Movement of object makes a difference in perceived quality of interlaced scanned video. In practice, two interlaced fields formulate a single frame because the two fields consisting of the odd and even lines of one frame are temporally shifted. - Number of frames or fields per second (Hz): In Europe, 50 Hz television broadcasting system is more common, while in the United States, it is 60 Hz. The well-known 720p60 format is 1280×720 pixels, progressive encoding with 60 frames per second (60 Hz). The 1080i50/1080i60 format is 1920×1080 pixels, interlaced encoding with 50/60 fields, (50/60 Hz) per second. If the frame/field rate is not properly maintained, there may be visible flickering artifact. Frame drop and frame jitter are typical annoying video-quality issues resulting from frame-rate mismanagement.
- Bit rate: The amount of compression in digital video can be controlled by allocating a certain number of bits for each second’s worth of video. The bit rate is the primary defining factor of video quality. Higher bit rate typically implies higher quality video. Efficient bit allocation can be done by taking advantage of skippable macroblocks and is based on the spatio-temporal complexity of macroblocks. The amount of quantization is also determined by the available bit rate, thereby highly impacting the blocking artifact at transform block boundaries.
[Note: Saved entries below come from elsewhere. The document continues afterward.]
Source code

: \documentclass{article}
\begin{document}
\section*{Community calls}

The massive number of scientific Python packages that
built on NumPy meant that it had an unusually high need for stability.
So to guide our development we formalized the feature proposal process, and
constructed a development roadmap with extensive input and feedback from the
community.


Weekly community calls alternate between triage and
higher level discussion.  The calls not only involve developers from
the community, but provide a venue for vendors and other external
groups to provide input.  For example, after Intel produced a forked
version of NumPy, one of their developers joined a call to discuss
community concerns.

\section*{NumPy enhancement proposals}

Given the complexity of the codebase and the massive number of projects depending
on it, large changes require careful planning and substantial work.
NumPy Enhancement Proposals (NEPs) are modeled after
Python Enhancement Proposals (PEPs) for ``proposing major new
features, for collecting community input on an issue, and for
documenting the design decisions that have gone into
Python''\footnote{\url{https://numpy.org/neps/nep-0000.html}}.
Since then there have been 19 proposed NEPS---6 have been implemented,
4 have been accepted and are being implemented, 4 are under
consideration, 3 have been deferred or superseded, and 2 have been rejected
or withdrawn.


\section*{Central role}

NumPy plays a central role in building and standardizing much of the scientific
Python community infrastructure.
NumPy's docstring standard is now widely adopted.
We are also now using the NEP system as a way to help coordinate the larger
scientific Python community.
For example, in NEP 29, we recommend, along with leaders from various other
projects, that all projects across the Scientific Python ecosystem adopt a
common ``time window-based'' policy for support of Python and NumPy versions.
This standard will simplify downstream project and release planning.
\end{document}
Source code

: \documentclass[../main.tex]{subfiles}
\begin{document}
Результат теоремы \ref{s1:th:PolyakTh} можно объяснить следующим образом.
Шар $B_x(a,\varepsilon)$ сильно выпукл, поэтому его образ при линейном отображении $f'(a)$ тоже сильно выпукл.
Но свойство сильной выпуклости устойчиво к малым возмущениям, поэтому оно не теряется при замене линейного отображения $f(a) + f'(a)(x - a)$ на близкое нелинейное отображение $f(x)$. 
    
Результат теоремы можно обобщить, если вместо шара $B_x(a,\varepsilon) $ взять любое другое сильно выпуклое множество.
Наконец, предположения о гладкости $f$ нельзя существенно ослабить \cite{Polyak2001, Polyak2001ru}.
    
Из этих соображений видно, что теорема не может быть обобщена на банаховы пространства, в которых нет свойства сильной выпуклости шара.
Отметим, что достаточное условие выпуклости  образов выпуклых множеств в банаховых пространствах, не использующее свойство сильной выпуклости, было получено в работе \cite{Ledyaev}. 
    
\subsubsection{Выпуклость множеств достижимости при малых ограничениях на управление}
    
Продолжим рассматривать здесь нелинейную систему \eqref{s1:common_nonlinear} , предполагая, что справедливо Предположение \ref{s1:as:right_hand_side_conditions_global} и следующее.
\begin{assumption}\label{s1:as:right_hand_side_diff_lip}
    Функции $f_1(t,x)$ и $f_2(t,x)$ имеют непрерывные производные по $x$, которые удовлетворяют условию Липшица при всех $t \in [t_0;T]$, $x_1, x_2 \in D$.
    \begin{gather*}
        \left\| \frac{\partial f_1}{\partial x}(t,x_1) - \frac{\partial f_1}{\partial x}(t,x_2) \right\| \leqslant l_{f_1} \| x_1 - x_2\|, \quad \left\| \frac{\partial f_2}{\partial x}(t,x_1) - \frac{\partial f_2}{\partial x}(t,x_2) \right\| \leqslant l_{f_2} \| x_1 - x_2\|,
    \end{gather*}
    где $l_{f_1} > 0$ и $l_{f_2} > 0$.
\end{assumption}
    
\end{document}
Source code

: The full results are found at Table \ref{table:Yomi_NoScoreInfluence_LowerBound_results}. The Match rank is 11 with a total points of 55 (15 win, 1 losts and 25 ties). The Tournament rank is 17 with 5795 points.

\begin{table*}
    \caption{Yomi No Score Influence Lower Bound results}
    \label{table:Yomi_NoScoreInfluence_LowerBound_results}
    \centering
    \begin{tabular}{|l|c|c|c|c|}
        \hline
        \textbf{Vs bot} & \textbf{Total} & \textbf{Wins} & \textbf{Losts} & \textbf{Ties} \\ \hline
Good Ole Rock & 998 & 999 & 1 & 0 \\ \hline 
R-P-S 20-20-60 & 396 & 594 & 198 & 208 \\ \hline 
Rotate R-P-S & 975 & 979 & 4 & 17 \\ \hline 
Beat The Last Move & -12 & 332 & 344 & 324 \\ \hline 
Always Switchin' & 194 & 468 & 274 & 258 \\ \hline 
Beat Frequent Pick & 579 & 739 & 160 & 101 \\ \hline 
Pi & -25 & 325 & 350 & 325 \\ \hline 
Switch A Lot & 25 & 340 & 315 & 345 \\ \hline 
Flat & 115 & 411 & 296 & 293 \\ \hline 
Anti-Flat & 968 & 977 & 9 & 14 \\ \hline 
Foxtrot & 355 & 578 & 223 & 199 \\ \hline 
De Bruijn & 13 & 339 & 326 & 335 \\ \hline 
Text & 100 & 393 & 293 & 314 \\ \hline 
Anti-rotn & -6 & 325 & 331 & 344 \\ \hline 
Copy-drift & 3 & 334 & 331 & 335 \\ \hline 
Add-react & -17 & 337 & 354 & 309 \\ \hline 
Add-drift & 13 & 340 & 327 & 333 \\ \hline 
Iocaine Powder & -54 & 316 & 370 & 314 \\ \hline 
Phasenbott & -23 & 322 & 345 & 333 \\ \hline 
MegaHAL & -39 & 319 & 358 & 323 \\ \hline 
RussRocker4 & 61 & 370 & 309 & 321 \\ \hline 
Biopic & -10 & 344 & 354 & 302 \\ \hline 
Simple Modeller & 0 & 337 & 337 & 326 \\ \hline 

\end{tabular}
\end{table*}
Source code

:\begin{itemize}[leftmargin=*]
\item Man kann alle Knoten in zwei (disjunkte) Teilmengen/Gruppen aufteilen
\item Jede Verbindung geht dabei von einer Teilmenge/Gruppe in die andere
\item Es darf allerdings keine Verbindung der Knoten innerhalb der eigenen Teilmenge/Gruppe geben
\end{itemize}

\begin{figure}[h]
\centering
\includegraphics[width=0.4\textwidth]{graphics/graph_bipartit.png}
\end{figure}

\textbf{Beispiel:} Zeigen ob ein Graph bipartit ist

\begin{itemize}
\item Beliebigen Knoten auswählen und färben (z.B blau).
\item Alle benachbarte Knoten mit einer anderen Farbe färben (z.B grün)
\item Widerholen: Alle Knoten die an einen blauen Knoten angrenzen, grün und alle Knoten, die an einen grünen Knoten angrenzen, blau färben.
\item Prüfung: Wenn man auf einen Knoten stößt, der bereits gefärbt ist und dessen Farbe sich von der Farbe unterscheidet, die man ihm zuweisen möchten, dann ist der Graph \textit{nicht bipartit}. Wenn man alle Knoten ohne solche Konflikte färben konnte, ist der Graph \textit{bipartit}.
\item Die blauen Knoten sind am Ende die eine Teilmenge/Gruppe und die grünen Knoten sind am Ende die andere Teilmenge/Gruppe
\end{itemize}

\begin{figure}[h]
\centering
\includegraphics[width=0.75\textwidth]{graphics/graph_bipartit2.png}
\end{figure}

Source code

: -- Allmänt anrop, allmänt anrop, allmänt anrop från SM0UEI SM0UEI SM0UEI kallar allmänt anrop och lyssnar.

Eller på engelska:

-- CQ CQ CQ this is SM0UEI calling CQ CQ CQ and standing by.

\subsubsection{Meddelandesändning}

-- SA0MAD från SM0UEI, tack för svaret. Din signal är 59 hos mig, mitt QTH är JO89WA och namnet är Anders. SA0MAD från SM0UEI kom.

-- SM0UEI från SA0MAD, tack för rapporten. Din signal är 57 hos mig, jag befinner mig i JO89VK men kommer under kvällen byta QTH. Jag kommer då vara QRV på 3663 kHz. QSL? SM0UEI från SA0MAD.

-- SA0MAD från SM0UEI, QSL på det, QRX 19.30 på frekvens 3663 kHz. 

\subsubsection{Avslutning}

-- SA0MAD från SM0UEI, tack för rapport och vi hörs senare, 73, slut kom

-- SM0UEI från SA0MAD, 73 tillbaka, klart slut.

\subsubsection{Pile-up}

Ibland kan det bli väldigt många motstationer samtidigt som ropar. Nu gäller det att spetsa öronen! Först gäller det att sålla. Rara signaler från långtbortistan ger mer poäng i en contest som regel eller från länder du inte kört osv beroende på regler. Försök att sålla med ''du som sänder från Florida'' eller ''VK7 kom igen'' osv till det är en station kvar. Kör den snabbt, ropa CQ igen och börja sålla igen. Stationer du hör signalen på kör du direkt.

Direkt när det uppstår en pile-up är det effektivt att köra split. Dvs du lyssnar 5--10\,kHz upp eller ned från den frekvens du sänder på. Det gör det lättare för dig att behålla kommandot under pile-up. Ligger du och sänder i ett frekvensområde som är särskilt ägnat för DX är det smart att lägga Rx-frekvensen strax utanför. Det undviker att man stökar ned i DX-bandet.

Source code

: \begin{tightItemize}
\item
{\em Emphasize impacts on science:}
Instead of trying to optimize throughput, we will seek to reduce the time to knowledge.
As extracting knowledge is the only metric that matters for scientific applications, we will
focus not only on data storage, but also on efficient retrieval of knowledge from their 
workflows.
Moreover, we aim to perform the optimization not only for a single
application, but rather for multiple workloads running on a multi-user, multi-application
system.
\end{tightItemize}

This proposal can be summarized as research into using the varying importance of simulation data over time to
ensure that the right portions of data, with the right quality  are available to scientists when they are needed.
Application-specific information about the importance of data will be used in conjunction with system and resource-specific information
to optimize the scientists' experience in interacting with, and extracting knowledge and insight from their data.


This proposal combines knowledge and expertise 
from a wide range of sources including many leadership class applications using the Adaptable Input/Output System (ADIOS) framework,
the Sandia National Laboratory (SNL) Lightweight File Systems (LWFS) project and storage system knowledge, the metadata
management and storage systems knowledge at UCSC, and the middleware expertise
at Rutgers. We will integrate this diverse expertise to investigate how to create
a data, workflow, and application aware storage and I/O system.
- Bit-rate control type: The bit-rate control depends on certain restrictions of the transmission system and the nature of the application. Some transmission systems have fixed channel bandwidth and need video contents to be delivered at a constant bit rate (CBR), while others allow a variable bit rate (VBR), where the amount of data may vary per time segment. CBR means the decoding rate of the video is constant. Usually a decoding buffer is used to keep the decoded bits until a frame’s worth of data is consumed instantaneously. CBR is useful in streaming video applications where, in order to meet the requirement of fixed number of bits per second, stuffing bits without useful information may need to be transmitted.
VBR allows more bits to be allocated for the more complex sections of the video, and fewer bits for the less complex sections. The user specifies a given subjective quality value, and the encoder allocates bits as needed to achieve the given level of quality. Thus a more perceptually consistent viewing experience can be obtained using VBR. However, the resulting compressed video still needs to fit into the available channel bandwidth, necessitating a maximum bit rate limit. Thus, the VBR encoding method typically allows the user to specify a bit-rate range indicating a maximum and/or minimum allowed bit rate. For storage applcations, VBR is typically more appropriate compared to CBR.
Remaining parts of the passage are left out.